Closing costs also have many variables. Begin with the type of loan you are considering. If you qualify for a VA loan, often there are no underwriting or processing fees (a good thing). If you qualify for a FHA loan, you can expect to pay at least a $550 processing fee with no underwriting. If you go with a conventional loan, expect to pay at least $300 in underwriting and another $640 in processing.

However, for buyers that is only the beginning of the fees you can expect to be charged. The amount of the fees you'll pay will vary depending on the lender you select, the title company you go with, and the amount of your loan. Other typical costs include:

  • Appraisal
  • Application fee
  • Processing fee
  • Credit report
  • Flood certification fee
  • Title company fees
  • Title insurance
  • Transfer and recordation taxes to the state and county
  • Property tax escrows
  • Homeowners insurance
  • Tax service fee
  • And more

Unfortunately, it doesn't stop there. There can be additional lender fees depending on the type of property that you buy, your credit score, and some other variables. But above are the basics.

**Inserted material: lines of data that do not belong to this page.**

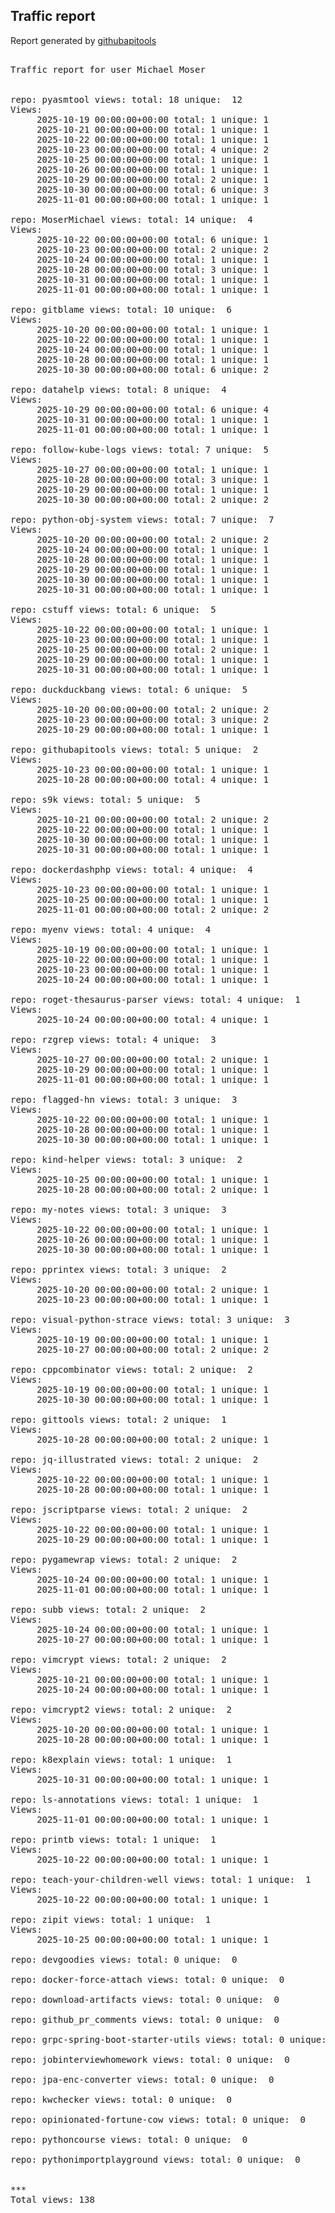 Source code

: <h2> Traffic report </h2>

Report generated by <a href="https://github.com/MoserMichael/githubapitools">githubapitools</a>

<pre>

Traffic report for user Michael Moser


repo: pyasmtool views: total: 18 unique:  12
Views:
	 2025-10-19 00:00:00+00:00 total: 1 unique: 1
	 2025-10-21 00:00:00+00:00 total: 1 unique: 1
	 2025-10-22 00:00:00+00:00 total: 1 unique: 1
	 2025-10-23 00:00:00+00:00 total: 4 unique: 2
	 2025-10-25 00:00:00+00:00 total: 1 unique: 1
	 2025-10-26 00:00:00+00:00 total: 1 unique: 1
	 2025-10-29 00:00:00+00:00 total: 2 unique: 1
	 2025-10-30 00:00:00+00:00 total: 6 unique: 3
	 2025-11-01 00:00:00+00:00 total: 1 unique: 1

repo: MoserMichael views: total: 14 unique:  4
Views:
	 2025-10-22 00:00:00+00:00 total: 6 unique: 1
	 2025-10-23 00:00:00+00:00 total: 2 unique: 2
	 2025-10-24 00:00:00+00:00 total: 1 unique: 1
	 2025-10-28 00:00:00+00:00 total: 3 unique: 1
	 2025-10-31 00:00:00+00:00 total: 1 unique: 1
	 2025-11-01 00:00:00+00:00 total: 1 unique: 1

repo: gitblame views: total: 10 unique:  6
Views:
	 2025-10-20 00:00:00+00:00 total: 1 unique: 1
	 2025-10-22 00:00:00+00:00 total: 1 unique: 1
	 2025-10-24 00:00:00+00:00 total: 1 unique: 1
	 2025-10-28 00:00:00+00:00 total: 1 unique: 1
	 2025-10-30 00:00:00+00:00 total: 6 unique: 2

repo: datahelp views: total: 8 unique:  4
Views:
	 2025-10-29 00:00:00+00:00 total: 6 unique: 4
	 2025-10-31 00:00:00+00:00 total: 1 unique: 1
	 2025-11-01 00:00:00+00:00 total: 1 unique: 1

repo: follow-kube-logs views: total: 7 unique:  5
Views:
	 2025-10-27 00:00:00+00:00 total: 1 unique: 1
	 2025-10-28 00:00:00+00:00 total: 3 unique: 1
	 2025-10-29 00:00:00+00:00 total: 1 unique: 1
	 2025-10-30 00:00:00+00:00 total: 2 unique: 2

repo: python-obj-system views: total: 7 unique:  7
Views:
	 2025-10-20 00:00:00+00:00 total: 2 unique: 2
	 2025-10-24 00:00:00+00:00 total: 1 unique: 1
	 2025-10-28 00:00:00+00:00 total: 1 unique: 1
	 2025-10-29 00:00:00+00:00 total: 1 unique: 1
	 2025-10-30 00:00:00+00:00 total: 1 unique: 1
	 2025-10-31 00:00:00+00:00 total: 1 unique: 1

repo: cstuff views: total: 6 unique:  5
Views:
	 2025-10-22 00:00:00+00:00 total: 1 unique: 1
	 2025-10-23 00:00:00+00:00 total: 1 unique: 1
	 2025-10-25 00:00:00+00:00 total: 2 unique: 1
	 2025-10-29 00:00:00+00:00 total: 1 unique: 1
	 2025-10-31 00:00:00+00:00 total: 1 unique: 1

repo: duckduckbang views: total: 6 unique:  5
Views:
	 2025-10-20 00:00:00+00:00 total: 2 unique: 2
	 2025-10-23 00:00:00+00:00 total: 3 unique: 2
	 2025-10-29 00:00:00+00:00 total: 1 unique: 1

repo: githubapitools views: total: 5 unique:  2
Views:
	 2025-10-23 00:00:00+00:00 total: 1 unique: 1
	 2025-10-28 00:00:00+00:00 total: 4 unique: 1

repo: s9k views: total: 5 unique:  5
Views:
	 2025-10-21 00:00:00+00:00 total: 2 unique: 2
	 2025-10-22 00:00:00+00:00 total: 1 unique: 1
	 2025-10-30 00:00:00+00:00 total: 1 unique: 1
	 2025-10-31 00:00:00+00:00 total: 1 unique: 1

repo: dockerdashphp views: total: 4 unique:  4
Views:
	 2025-10-23 00:00:00+00:00 total: 1 unique: 1
	 2025-10-25 00:00:00+00:00 total: 1 unique: 1
	 2025-11-01 00:00:00+00:00 total: 2 unique: 2

repo: myenv views: total: 4 unique:  4
Views:
	 2025-10-19 00:00:00+00:00 total: 1 unique: 1
	 2025-10-22 00:00:00+00:00 total: 1 unique: 1
	 2025-10-23 00:00:00+00:00 total: 1 unique: 1
	 2025-10-24 00:00:00+00:00 total: 1 unique: 1

repo: roget-thesaurus-parser views: total: 4 unique:  1
Views:
	 2025-10-24 00:00:00+00:00 total: 4 unique: 1

repo: rzgrep views: total: 4 unique:  3
Views:
	 2025-10-27 00:00:00+00:00 total: 2 unique: 1
	 2025-10-29 00:00:00+00:00 total: 1 unique: 1
	 2025-11-01 00:00:00+00:00 total: 1 unique: 1

repo: flagged-hn views: total: 3 unique:  3
Views:
	 2025-10-22 00:00:00+00:00 total: 1 unique: 1
	 2025-10-28 00:00:00+00:00 total: 1 unique: 1
	 2025-10-30 00:00:00+00:00 total: 1 unique: 1

repo: kind-helper views: total: 3 unique:  2
Views:
	 2025-10-25 00:00:00+00:00 total: 1 unique: 1
	 2025-10-28 00:00:00+00:00 total: 2 unique: 1

repo: my-notes views: total: 3 unique:  3
Views:
	 2025-10-22 00:00:00+00:00 total: 1 unique: 1
	 2025-10-26 00:00:00+00:00 total: 1 unique: 1
	 2025-10-30 00:00:00+00:00 total: 1 unique: 1

repo: pprintex views: total: 3 unique:  2
Views:
	 2025-10-20 00:00:00+00:00 total: 2 unique: 1
	 2025-10-23 00:00:00+00:00 total: 1 unique: 1

repo: visual-python-strace views: total: 3 unique:  3
Views:
	 2025-10-19 00:00:00+00:00 total: 1 unique: 1
	 2025-10-27 00:00:00+00:00 total: 2 unique: 2

repo: cppcombinator views: total: 2 unique:  2
Views:
	 2025-10-19 00:00:00+00:00 total: 1 unique: 1
	 2025-10-30 00:00:00+00:00 total: 1 unique: 1

repo: gittools views: total: 2 unique:  1
Views:
	 2025-10-28 00:00:00+00:00 total: 2 unique: 1

repo: jq-illustrated views: total: 2 unique:  2
Views:
	 2025-10-22 00:00:00+00:00 total: 1 unique: 1
	 2025-10-28 00:00:00+00:00 total: 1 unique: 1

repo: jscriptparse views: total: 2 unique:  2
Views:
	 2025-10-22 00:00:00+00:00 total: 1 unique: 1
	 2025-10-29 00:00:00+00:00 total: 1 unique: 1

repo: pygamewrap views: total: 2 unique:  2
Views:
	 2025-10-24 00:00:00+00:00 total: 1 unique: 1
	 2025-11-01 00:00:00+00:00 total: 1 unique: 1

repo: subb views: total: 2 unique:  2
Views:
	 2025-10-24 00:00:00+00:00 total: 1 unique: 1
	 2025-10-27 00:00:00+00:00 total: 1 unique: 1

repo: vimcrypt views: total: 2 unique:  2
Views:
	 2025-10-21 00:00:00+00:00 total: 1 unique: 1
	 2025-10-24 00:00:00+00:00 total: 1 unique: 1

repo: vimcrypt2 views: total: 2 unique:  2
Views:
	 2025-10-20 00:00:00+00:00 total: 1 unique: 1
	 2025-10-28 00:00:00+00:00 total: 1 unique: 1

repo: k8explain views: total: 1 unique:  1
Views:
	 2025-10-31 00:00:00+00:00 total: 1 unique: 1

repo: ls-annotations views: total: 1 unique:  1
Views:
	 2025-11-01 00:00:00+00:00 total: 1 unique: 1

repo: printb views: total: 1 unique:  1
Views:
	 2025-10-22 00:00:00+00:00 total: 1 unique: 1

repo: teach-your-children-well views: total: 1 unique:  1
Views:
	 2025-10-22 00:00:00+00:00 total: 1 unique: 1

repo: zipit views: total: 1 unique:  1
Views:
	 2025-10-25 00:00:00+00:00 total: 1 unique: 1

repo: devgoodies views: total: 0 unique:  0

repo: docker-force-attach views: total: 0 unique:  0

repo: download-artifacts views: total: 0 unique:  0

repo: github_pr_comments views: total: 0 unique:  0

repo: grpc-spring-boot-starter-utils views: total: 0 unique:  0

repo: jobinterviewhomework views: total: 0 unique:  0

repo: jpa-enc-converter views: total: 0 unique:  0

repo: kwchecker views: total: 0 unique:  0

repo: opinionated-fortune-cow views: total: 0 unique:  0

repo: pythoncourse views: total: 0 unique:  0

repo: pythonimportplayground views: total: 0 unique:  0


***
Total views: 138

Where you want to start is by applying to be prequalified and obtaining a "Good Faith Estimate". The estimate won't be exact but it should be close enough to give you a good idea of all the fees you'll be expected to pay at closing or to wrap into your loan. You can also prequalify with multiple lenders to learn how each one's fees are different.

Lower Your Monthly Payment Or Pay Your Loan Off Sooner

If you already own a home, it's probably your biggest asset. As such, you should strongly think about your options other than to just keep paying what you're currently paying. You generally have two other options. You can either refinance the loan so that you have a lower monthly payment but will pay for a longer period of time. Or you can make additional payments on your principle each month, which means you'll pay for less time but pay more each month.

Refinancing can be an attractive option for several reasons but is also and expensive option. If you currently have a 30-year mortgage that is 5 years or less old, you may want to consider refinancing. Especially if your interest rate is 1% or more above the current low rates. Depending on your loan amount, a lower interest rate alone can lower you monthly payment by a couple of hundred dollars. If your home has appreciated in value, you might be able to borrow against that appreciation and walk away from the closing table with a check for several thousand dollars. However, keep in mind, that you'll incur at least some of the closing costs discussed above for taking out a new loan.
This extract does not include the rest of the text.